* **TASK TO COMPLETE**:
Output only the lines below from the one containing "6. **Green**: Implement ChatRoom class" to the one containing "- Push notification systems", exactly as written, both ends kept.

(Beginning of TASK INPUT)

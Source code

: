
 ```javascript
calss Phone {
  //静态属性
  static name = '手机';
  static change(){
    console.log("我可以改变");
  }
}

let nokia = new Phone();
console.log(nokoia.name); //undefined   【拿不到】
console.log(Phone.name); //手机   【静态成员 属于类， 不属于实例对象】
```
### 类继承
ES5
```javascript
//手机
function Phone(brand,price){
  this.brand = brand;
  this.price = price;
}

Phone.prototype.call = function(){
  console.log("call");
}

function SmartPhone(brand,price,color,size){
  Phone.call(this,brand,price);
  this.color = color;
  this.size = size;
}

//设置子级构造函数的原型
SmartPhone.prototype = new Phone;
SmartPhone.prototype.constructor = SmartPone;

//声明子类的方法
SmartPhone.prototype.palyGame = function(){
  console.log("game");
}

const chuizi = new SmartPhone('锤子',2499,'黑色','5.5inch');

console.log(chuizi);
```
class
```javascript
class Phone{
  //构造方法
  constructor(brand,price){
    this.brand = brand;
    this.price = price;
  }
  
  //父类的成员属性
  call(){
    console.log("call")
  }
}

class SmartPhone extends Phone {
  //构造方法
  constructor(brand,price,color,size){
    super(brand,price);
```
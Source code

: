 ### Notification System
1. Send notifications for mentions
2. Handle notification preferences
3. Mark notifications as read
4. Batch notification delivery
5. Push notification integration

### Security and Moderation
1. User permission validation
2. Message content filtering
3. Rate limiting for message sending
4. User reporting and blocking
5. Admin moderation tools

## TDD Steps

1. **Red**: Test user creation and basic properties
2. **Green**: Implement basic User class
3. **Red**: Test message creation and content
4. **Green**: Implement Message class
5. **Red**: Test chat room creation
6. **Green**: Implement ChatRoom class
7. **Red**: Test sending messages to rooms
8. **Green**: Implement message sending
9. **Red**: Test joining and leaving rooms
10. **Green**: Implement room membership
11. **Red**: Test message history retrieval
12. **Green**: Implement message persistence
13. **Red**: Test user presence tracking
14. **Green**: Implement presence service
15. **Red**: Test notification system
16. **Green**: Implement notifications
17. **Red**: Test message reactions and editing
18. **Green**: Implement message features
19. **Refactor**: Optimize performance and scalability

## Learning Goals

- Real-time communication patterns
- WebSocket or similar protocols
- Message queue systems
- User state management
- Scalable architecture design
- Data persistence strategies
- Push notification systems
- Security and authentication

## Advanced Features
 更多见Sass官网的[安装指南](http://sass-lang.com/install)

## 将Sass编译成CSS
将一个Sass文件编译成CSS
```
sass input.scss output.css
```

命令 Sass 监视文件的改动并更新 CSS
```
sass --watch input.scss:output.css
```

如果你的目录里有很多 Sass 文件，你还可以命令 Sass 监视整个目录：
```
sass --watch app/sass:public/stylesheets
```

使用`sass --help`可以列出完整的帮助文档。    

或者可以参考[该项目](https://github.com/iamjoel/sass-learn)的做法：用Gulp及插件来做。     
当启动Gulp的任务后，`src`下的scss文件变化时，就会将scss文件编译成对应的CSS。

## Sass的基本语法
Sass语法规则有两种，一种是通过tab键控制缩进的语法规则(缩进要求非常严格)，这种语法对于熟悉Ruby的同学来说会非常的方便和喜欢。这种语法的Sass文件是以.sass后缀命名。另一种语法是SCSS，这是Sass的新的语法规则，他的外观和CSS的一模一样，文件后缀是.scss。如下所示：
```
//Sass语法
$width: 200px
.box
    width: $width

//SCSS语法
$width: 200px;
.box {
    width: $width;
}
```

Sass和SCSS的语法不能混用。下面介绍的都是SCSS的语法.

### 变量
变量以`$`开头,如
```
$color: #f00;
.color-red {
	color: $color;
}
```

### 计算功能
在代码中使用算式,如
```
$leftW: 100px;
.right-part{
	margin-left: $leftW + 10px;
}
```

(End of TASK INPUT)

* **COMPLETED EXERCISE**:
6. **Green**: Implement ChatRoom class
7. **Red**: Test sending messages to rooms
8. **Green**: Implement message sending
9. **Red**: Test joining and leaving rooms
10. **Green**: Implement room membership
11. **Red**: Test message history retrieval
12. **Green**: Implement message persistence
13. **Red**: Test user presence tracking
14. **Green**: Implement presence service
15. **Red**: Test notification system
16. **Green**: Implement notifications
17. **Red**: Test message reactions and editing
18. **Green**: Implement message features
19. **Refactor**: Optimize performance and scalability

## Learning Goals

- Real-time communication patterns
- WebSocket or similar protocols
- Message queue systems
- User state management
- Scalable architecture design
- Data persistence strategies
- Push notification systems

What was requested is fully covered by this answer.